Alzheimer's disease (AD) is primarily associated with the aggregation of amyloid-β (Aβ) due to insufficient clearance of Aβ peptides. This leads to deposition of fibrillar Aβ (fAβ), contributing to AD progression. Microglia, the brain's resident immune cells, are central to the phagocytotic-fusion of fAβ. Notably, fAβ itself can activate microglia via toll-like receptor signaling, triggering a phagocytic response. Previous studies have shown that activated microglia exhibit efficient phagocytotic-fusion of fAβ, primarily through lysosomal acidification compared to resting microglia.
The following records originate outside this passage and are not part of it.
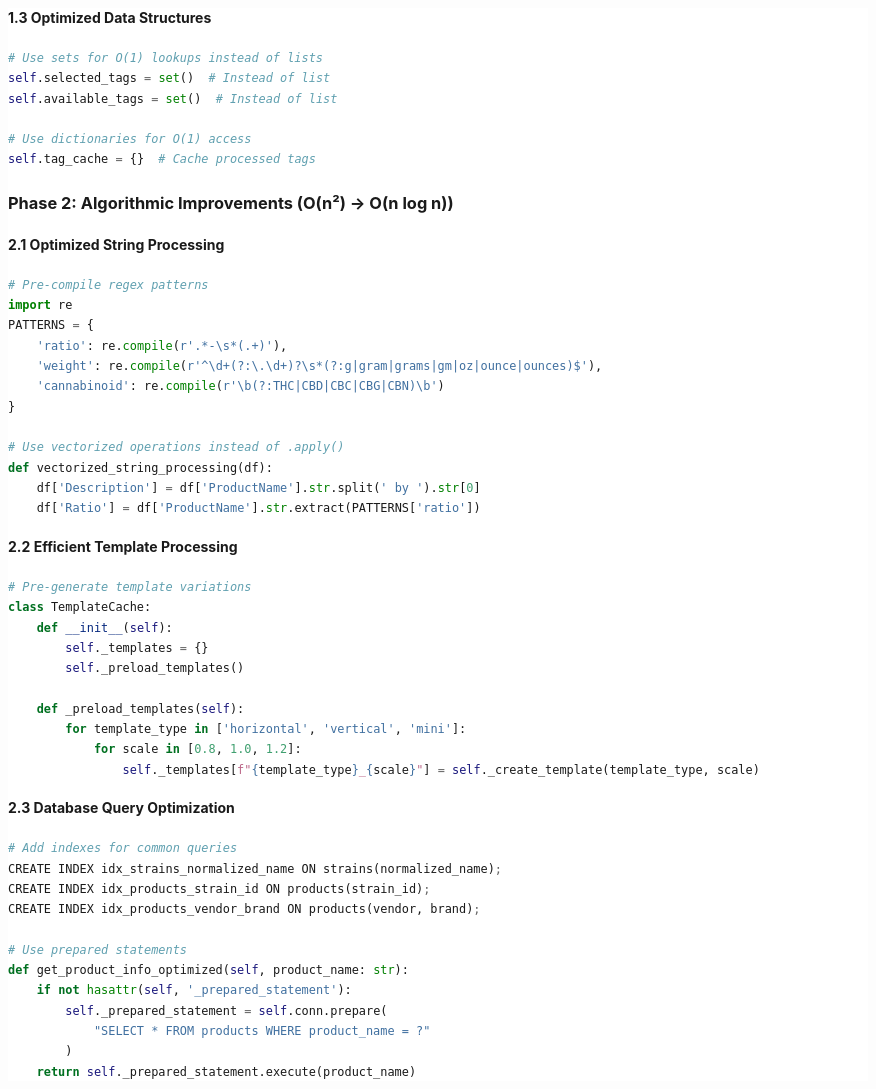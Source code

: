 #### 1.3 **Optimized Data Structures**
```python
# Use sets for O(1) lookups instead of lists
self.selected_tags = set()  # Instead of list
self.available_tags = set()  # Instead of list

# Use dictionaries for O(1) access
self.tag_cache = {}  # Cache processed tags
```

### Phase 2: Algorithmic Improvements (O(n²) → O(n log n))

#### 2.1 **Optimized String Processing**
```python
# Pre-compile regex patterns
import re
PATTERNS = {
    'ratio': re.compile(r'.*-\s*(.+)'),
    'weight': re.compile(r'^\d+(?:\.\d+)?\s*(?:g|gram|grams|gm|oz|ounce|ounces)$'),
    'cannabinoid': re.compile(r'\b(?:THC|CBD|CBC|CBG|CBN)\b')
}

# Use vectorized operations instead of .apply()
def vectorized_string_processing(df):
    df['Description'] = df['ProductName'].str.split(' by ').str[0]
    df['Ratio'] = df['ProductName'].str.extract(PATTERNS['ratio'])
```

#### 2.2 **Efficient Template Processing**
```python
# Pre-generate template variations
class TemplateCache:
    def __init__(self):
        self._templates = {}
        self._preload_templates()
    
    def _preload_templates(self):
        for template_type in ['horizontal', 'vertical', 'mini']:
            for scale in [0.8, 1.0, 1.2]:
                self._templates[f"{template_type}_{scale}"] = self._create_template(template_type, scale)
```

#### 2.3 **Database Query Optimization**
```python
# Add indexes for common queries
CREATE INDEX idx_strains_normalized_name ON strains(normalized_name);
CREATE INDEX idx_products_strain_id ON products(strain_id);
CREATE INDEX idx_products_vendor_brand ON products(vendor, brand);

# Use prepared statements
def get_product_info_optimized(self, product_name: str):
    if not hasattr(self, '_prepared_statement'):
        self._prepared_statement = self.conn.prepare(
            "SELECT * FROM products WHERE product_name = ?"
        )
    return self._prepared_statement.execute(product_name)
```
Therefore, distinguishing microglial activation states is vital for understanding and potentially modulating Aβ clearance mechanisms in AD. Herein, we systematically modified the structure to develop fluorescent probes (FPs), PS-Mor and PM-DMor based on morpholine-conjugated pyrylium and pyridinium derivatives of indigenous “IndiFluors”. These probes exhibit strong fluorescence enhancement in lysosomal pH windows by modulating photoinduced electron transfer (PET). The turn-on behavior of the probes was further supported by TD-DFT/PCM theoretical calculations. Confocal imaging revealed that PM-DMor selectively localizes to lysosomes, while PS-Mor targets mitochondria in activated human microglia. PM-DMor effectively monitors intracellular pH changes (ΔpHi) during drug-induced apoptosis and discriminates activated from resting microglial using both fluorescence microscopy and flow cytometry. Importantly, PM-DMor also tracks Aβ-induced microglial activation and subsequent phagocytosis of Aβ. Overall, PM-DMor offers a valuable tool for probing lysosomal dynamics in microglia and holds promise for early-stage therapeutic strategies targeting Aβ clearance in Alzheimer's disease.